“Now I am the backseat driver from America,
and I am not at the wheel of control,
I am guilty, I am war and I am the root of all evil,
Lord, and I can’t drive on the left side of the road.”
Studying GCSE Drama at Uplands Community College during the 90s afforded me the dubious honour of being cast in various student plays. Our inspiring drama teacher Ms Lumsden was nothing if not committed to pushing the Overton Window for school theatre, hence the staging of unlikely productions such as Timberlake Wertenbaker’s Our Country’s Good and Arthur Millers’ The Crucible. John Proctor certainly left an impression on me. Unsurprisingly, the opening monologues to Our Country’s Good required some pretty hefty editing to get past the school censors. I’m pretty sure that the John Wisehammer’s earnest hunt for “English cunt” didn’t make the cut. A difficult sell to a school audience to be fair.
A bonus for those of us studying GCSE and acting in Wertenbaker’s play, was that Ms Lumsden allowed for class time to be devoted to line learning/rehearsal. Which for Major Robbie Ross (yours truly) and John Wisehammer (my good friend – and possessor of the finest cover drive in all of East Sussex – Brough Cooper) made for a de-facto Free Period in the middle of a school day, our lines having already been learned long ago. We would kick back in the drama studio behind a black curtain and variously read books and listen to music whilst sporadically shouting out enough of our lines to keep up the ruse. Much to the chagrin of classmate Rob Glasson who would routinely and quite correctly protest that we were ‘just pissing about’. But then, he didn’t have to wear a comically massive wig that made Brian May’s hair look positively conservative. Unlike Brough.

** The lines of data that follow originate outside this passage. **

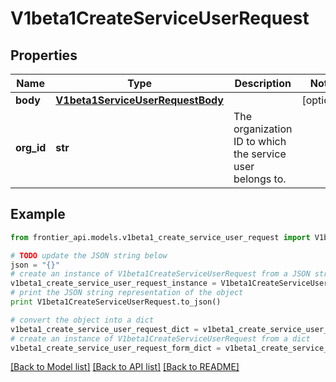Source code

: # V1beta1CreateServiceUserRequest


## Properties
Name | Type | Description | Notes
------------ | ------------- | ------------- | -------------
**body** | [**V1beta1ServiceUserRequestBody**](V1beta1ServiceUserRequestBody.md) |  | [optional] 
**org_id** | **str** | The organization ID to which the service user belongs to. | 

## Example

```python
from frontier_api.models.v1beta1_create_service_user_request import V1beta1CreateServiceUserRequest

# TODO update the JSON string below
json = "{}"
# create an instance of V1beta1CreateServiceUserRequest from a JSON string
v1beta1_create_service_user_request_instance = V1beta1CreateServiceUserRequest.from_json(json)
# print the JSON string representation of the object
print V1beta1CreateServiceUserRequest.to_json()

# convert the object into a dict
v1beta1_create_service_user_request_dict = v1beta1_create_service_user_request_instance.to_dict()
# create an instance of V1beta1CreateServiceUserRequest from a dict
v1beta1_create_service_user_request_form_dict = v1beta1_create_service_user_request.from_dict(v1beta1_create_service_user_request_dict)
```
[[Back to Model list]](../README.md#documentation-for-models) [[Back to API list]](../README.md#documentation-for-api-endpoints) [[Back to README]](../README.md)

So successful were our endeavours that Brough and I followed up the following year by pitching an aggressively melodramatic enactment of Macbeth’s battle with MacDuff for our final exam performance piece. Somewhat surprisingly, not only did Ms Lumsden green-light our audacious plan, but she also commissioned the CDT department to forge a pair of massive Braveheart-style steel swords for Brough and I to swing at each-other with impunity. Sure they were blunt(ish), but those bad boys were heavy beasts capable of inflicting serious damage to our fingers/forearms/retinas/testes. I still find it hard to fathom that we were let loose on full-blooded steel sword combat with minimal stage combat training. When it came to the final performance Ms Lumsden even shrieked in terror at one dubiously composed near-miss. She was either lost in the moment or saw the grim spectre of a Fatal Accidents Act decapitation case flash across her future. I’m never quite sure if it was the fiendish choreography or our unabashed and wholly reckless risk of life and limb that clinched us that A Grade. Totally worth it either way; this was the stuff that GCSE Drama dreams were made of. Even if I did nearly sever Brough’s index finger and hopes of cricketing glory in the process.
Anyway. It was during one of our shameless faux ‘rehearsals’ in GSCE Drama that I remember arriving to school with my trusty Aiwa Walkman and the cassette of the soundtrack to Party of Five. Brough asked for an ear bud to get in on the action, possibly expecting to hear BoDeans tearing it up with the unmistakeable title track Closer to Free. Instead he was greeted by the folkabilly stylings of the peerless and sadly recently departed Nanci Griffith. Brough was far too polite to say whether he liked it or not (I recall a simple, “very nice” at the song’s end), but It’s a Hard Life is a track that left a deep mark on me those 25 years ago.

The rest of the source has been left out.